DATA PROVIDED section start
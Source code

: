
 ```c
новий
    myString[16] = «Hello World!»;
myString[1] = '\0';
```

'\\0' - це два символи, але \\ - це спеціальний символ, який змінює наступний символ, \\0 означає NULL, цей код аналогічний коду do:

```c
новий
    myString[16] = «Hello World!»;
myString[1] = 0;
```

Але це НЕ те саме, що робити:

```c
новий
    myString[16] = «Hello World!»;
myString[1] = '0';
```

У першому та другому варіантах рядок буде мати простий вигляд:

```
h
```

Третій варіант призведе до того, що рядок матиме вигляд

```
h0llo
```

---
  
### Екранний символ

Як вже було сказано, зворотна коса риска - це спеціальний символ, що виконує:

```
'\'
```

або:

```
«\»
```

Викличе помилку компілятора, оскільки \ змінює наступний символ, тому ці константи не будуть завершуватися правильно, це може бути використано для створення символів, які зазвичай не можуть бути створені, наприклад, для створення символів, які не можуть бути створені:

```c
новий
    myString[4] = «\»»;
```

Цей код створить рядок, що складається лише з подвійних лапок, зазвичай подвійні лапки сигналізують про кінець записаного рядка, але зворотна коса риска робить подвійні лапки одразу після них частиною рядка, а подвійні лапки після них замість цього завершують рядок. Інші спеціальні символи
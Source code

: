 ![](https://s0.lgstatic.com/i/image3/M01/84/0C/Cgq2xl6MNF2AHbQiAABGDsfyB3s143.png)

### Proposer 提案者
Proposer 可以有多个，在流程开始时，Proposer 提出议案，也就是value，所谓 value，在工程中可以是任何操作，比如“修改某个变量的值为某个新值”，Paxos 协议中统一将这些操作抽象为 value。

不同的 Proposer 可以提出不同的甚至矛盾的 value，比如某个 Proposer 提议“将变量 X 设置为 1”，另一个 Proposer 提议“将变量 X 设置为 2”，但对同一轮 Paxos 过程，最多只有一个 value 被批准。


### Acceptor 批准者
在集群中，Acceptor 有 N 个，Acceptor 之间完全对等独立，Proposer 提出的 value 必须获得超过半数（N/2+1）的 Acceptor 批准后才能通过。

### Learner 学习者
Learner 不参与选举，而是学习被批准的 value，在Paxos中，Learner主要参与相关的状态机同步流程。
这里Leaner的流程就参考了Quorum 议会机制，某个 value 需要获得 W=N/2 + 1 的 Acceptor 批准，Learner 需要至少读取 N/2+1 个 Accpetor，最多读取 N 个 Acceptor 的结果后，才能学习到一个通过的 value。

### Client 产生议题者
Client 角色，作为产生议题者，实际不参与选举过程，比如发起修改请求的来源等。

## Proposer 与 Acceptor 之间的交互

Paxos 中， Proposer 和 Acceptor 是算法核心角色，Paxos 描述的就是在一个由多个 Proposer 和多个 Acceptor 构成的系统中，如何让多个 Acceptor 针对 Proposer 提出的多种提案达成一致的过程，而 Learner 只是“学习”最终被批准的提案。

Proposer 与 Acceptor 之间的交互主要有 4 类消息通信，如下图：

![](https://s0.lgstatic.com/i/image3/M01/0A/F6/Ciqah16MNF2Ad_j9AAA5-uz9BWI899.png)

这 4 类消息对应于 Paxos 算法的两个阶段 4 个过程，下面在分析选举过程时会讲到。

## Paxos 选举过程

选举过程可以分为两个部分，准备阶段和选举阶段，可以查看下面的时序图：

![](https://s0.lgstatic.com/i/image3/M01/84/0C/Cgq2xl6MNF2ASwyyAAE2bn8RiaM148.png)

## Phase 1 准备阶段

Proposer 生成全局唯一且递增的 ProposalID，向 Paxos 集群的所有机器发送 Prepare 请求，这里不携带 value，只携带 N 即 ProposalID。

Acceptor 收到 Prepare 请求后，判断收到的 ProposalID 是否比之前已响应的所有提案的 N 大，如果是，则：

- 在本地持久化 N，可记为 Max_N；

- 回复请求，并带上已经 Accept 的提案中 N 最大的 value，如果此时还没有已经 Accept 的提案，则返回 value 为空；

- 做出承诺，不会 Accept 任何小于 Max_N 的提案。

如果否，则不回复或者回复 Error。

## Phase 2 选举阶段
DATA PROVIDED section end
▶ [PROMPT] In the data shown above, how many lines hold the string "зворотна"? The answer is the number alone.

▶ [SOLUTION] 2